For students in Hunter’s Sculpture 255 class, seeing the work go up was confirmation that their design process worked. Due to limited space on campus, the students had to lay out the sculpture flat on the ground. Tuesday’s vertical installation put all of their planning to the test.

“I wasn’t quite sure of the structural stability, but it definitely holds its own, and it’s very impressive,” observed Jack Bancroft, a sophomore from Cortland.

“When we built it, we built it all horizontally because at our school it would have been really difficult to build it like this, so we kind of had to imagine what it would be like, so there was a lot of guessing,” according to Amy Kozlowski, a sophomore Fine Arts major from Syracuse.
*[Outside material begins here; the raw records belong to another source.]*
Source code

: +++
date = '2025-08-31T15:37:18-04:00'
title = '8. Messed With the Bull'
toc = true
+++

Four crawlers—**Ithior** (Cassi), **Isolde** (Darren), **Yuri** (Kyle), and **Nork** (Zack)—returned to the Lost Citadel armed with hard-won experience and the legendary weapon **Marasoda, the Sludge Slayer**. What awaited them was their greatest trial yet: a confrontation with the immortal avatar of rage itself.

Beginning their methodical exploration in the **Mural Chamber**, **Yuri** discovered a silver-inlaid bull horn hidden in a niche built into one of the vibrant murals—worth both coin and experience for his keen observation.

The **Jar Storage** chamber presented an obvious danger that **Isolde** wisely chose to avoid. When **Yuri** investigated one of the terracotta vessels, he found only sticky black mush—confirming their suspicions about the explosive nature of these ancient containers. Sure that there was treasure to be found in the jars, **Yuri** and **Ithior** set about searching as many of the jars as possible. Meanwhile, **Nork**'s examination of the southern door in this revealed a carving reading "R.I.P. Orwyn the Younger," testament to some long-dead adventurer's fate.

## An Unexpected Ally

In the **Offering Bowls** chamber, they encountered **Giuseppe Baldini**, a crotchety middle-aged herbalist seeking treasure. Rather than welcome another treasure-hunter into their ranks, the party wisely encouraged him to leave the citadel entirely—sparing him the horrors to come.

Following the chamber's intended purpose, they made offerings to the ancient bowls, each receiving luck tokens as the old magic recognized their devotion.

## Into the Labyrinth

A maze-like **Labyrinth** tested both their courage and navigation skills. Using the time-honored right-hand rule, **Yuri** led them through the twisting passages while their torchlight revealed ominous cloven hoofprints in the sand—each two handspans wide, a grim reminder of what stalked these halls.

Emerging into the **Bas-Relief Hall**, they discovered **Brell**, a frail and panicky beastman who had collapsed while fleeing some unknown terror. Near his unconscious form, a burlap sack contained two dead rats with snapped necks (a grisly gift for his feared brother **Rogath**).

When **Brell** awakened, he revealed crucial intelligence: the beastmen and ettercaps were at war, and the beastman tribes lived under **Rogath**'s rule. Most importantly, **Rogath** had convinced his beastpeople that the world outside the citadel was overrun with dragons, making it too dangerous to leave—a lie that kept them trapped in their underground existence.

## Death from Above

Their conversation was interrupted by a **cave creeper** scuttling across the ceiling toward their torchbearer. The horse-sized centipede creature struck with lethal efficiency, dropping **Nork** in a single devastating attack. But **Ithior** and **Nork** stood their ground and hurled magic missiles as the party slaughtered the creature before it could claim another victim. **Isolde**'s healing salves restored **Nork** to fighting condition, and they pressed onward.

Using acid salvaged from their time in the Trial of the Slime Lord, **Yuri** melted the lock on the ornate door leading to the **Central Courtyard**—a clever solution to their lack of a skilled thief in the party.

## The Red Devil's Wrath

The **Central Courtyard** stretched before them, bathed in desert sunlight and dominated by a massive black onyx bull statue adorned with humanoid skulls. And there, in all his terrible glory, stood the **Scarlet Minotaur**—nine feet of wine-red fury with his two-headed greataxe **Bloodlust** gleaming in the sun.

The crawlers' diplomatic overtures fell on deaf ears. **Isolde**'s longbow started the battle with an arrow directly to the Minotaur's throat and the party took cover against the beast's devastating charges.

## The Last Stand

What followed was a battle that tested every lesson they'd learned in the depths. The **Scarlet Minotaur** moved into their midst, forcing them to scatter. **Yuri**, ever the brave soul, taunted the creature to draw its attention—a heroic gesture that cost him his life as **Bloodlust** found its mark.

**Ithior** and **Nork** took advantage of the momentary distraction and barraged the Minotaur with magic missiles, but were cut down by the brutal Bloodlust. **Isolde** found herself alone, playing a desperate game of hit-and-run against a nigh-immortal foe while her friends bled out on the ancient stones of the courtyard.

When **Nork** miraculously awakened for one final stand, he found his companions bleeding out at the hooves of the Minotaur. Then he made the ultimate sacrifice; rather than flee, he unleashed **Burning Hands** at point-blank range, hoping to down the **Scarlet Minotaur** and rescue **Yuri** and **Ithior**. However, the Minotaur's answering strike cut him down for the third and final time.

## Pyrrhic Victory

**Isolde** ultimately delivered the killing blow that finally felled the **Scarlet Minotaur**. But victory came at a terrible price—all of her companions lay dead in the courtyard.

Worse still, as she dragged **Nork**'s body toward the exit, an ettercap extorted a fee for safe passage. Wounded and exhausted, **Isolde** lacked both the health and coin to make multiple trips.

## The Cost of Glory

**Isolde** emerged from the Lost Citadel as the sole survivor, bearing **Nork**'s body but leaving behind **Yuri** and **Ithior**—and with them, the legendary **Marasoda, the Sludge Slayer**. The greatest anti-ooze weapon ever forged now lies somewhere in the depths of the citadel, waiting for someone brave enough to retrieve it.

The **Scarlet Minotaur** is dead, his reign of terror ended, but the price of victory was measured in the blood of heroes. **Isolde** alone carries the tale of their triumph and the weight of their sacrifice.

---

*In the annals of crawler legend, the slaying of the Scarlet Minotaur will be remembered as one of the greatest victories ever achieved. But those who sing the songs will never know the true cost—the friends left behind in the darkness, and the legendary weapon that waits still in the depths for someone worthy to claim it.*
“A lot of guessing,” affirmed sophomore Hunter Cady of Connecticut.

Tuesday’s wintry weather also tested the team’s design.

“Metal shrinks when it gets cold, so putting it together has been pretty difficult. We’ve had to hold it and grind some of the parts down and loosen some of the bolts to get it to fit together right, but we knew it was going to be cold,” Kozlowski said.

Finishing touches are planned for today. Once completed, the sculpture will provide Shawmut Park visitors will an abstract accounting of the Erie Railroad’s history in Hornell.

Kozlowski pointed to large metal plates at bases of the arch. Those, she said, represent the large cities that the Erie Railroad went through.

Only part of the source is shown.